### Task brief:
Word for word, repeat everything in the records below except the pictures.

### Dataset records:
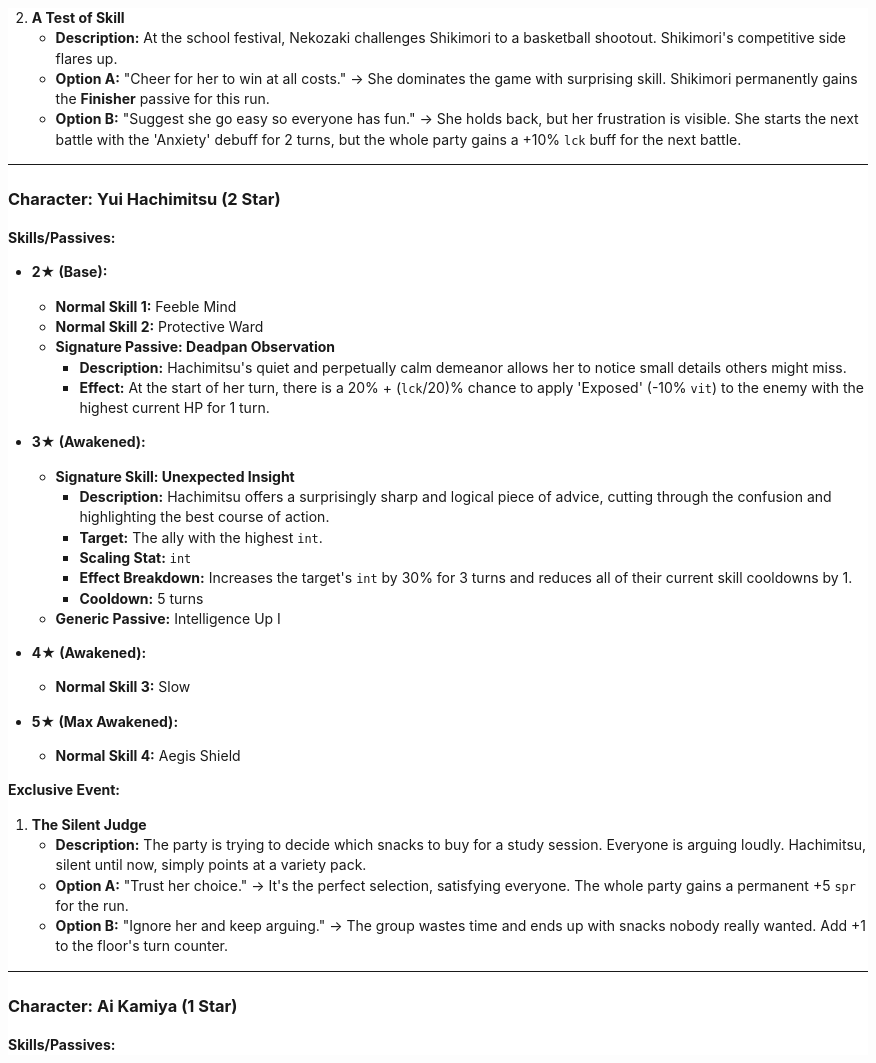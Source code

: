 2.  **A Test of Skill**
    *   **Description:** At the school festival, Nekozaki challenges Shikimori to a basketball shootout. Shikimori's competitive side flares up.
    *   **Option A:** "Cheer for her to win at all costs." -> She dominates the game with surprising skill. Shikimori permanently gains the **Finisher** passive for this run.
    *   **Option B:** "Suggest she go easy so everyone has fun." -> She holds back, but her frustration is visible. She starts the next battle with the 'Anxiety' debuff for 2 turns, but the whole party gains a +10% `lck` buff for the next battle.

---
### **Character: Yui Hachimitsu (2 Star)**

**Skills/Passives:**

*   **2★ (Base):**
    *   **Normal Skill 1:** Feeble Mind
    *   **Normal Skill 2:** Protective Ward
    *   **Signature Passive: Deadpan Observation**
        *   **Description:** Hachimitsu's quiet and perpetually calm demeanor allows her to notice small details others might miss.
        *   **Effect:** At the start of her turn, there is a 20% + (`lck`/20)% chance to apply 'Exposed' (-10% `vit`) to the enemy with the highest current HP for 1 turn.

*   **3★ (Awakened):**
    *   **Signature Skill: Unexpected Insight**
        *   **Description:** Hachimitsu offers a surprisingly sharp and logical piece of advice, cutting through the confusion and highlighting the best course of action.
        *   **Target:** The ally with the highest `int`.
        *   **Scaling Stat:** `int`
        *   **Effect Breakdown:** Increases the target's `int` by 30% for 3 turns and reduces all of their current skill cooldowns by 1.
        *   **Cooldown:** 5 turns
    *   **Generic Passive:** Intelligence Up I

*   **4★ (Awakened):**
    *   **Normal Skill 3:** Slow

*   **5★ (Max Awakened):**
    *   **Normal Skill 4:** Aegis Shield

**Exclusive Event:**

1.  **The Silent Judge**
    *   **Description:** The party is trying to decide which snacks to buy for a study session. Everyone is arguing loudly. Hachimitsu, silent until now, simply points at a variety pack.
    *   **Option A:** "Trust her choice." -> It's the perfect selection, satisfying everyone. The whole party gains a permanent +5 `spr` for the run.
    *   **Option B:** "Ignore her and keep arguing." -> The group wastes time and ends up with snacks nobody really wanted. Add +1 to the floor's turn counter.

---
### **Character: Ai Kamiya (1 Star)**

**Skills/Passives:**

### Task result:
Source code

: 2.  **A Test of Skill**
    *   **Description:** At the school festival, Nekozaki challenges Shikimori to a basketball shootout. Shikimori's competitive side flares up.
    *   **Option A:** "Cheer for her to win at all costs." -> She dominates the game with surprising skill. Shikimori permanently gains the **Finisher** passive for this run.
    *   **Option B:** "Suggest she go easy so everyone has fun." -> She holds back, but her frustration is visible. She starts the next battle with the 'Anxiety' debuff for 2 turns, but the whole party gains a +10% `lck` buff for the next battle.

---
### **Character: Yui Hachimitsu (2 Star)**

**Skills/Passives:**

*   **2★ (Base):**
    *   **Normal Skill 1:** Feeble Mind
    *   **Normal Skill 2:** Protective Ward
    *   **Signature Passive: Deadpan Observation**
        *   **Description:** Hachimitsu's quiet and perpetually calm demeanor allows her to notice small details others might miss.
        *   **Effect:** At the start of her turn, there is a 20% + (`lck`/20)% chance to apply 'Exposed' (-10% `vit`) to the enemy with the highest current HP for 1 turn.

*   **3★ (Awakened):**
    *   **Signature Skill: Unexpected Insight**
        *   **Description:** Hachimitsu offers a surprisingly sharp and logical piece of advice, cutting through the confusion and highlighting the best course of action.
        *   **Target:** The ally with the highest `int`.
        *   **Scaling Stat:** `int`
        *   **Effect Breakdown:** Increases the target's `int` by 30% for 3 turns and reduces all of their current skill cooldowns by 1.
        *   **Cooldown:** 5 turns
    *   **Generic Passive:** Intelligence Up I

*   **4★ (Awakened):**
    *   **Normal Skill 3:** Slow

*   **5★ (Max Awakened):**
    *   **Normal Skill 4:** Aegis Shield

**Exclusive Event:**

1.  **The Silent Judge**
    *   **Description:** The party is trying to decide which snacks to buy for a study session. Everyone is arguing loudly. Hachimitsu, silent until now, simply points at a variety pack.
    *   **Option A:** "Trust her choice." -> It's the perfect selection, satisfying everyone. The whole party gains a permanent +5 `spr` for the run.
    *   **Option B:** "Ignore her and keep arguing." -> The group wastes time and ends up with snacks nobody really wanted. Add +1 to the floor's turn counter.

---
### **Character: Ai Kamiya (1 Star)**

**Skills/Passives:**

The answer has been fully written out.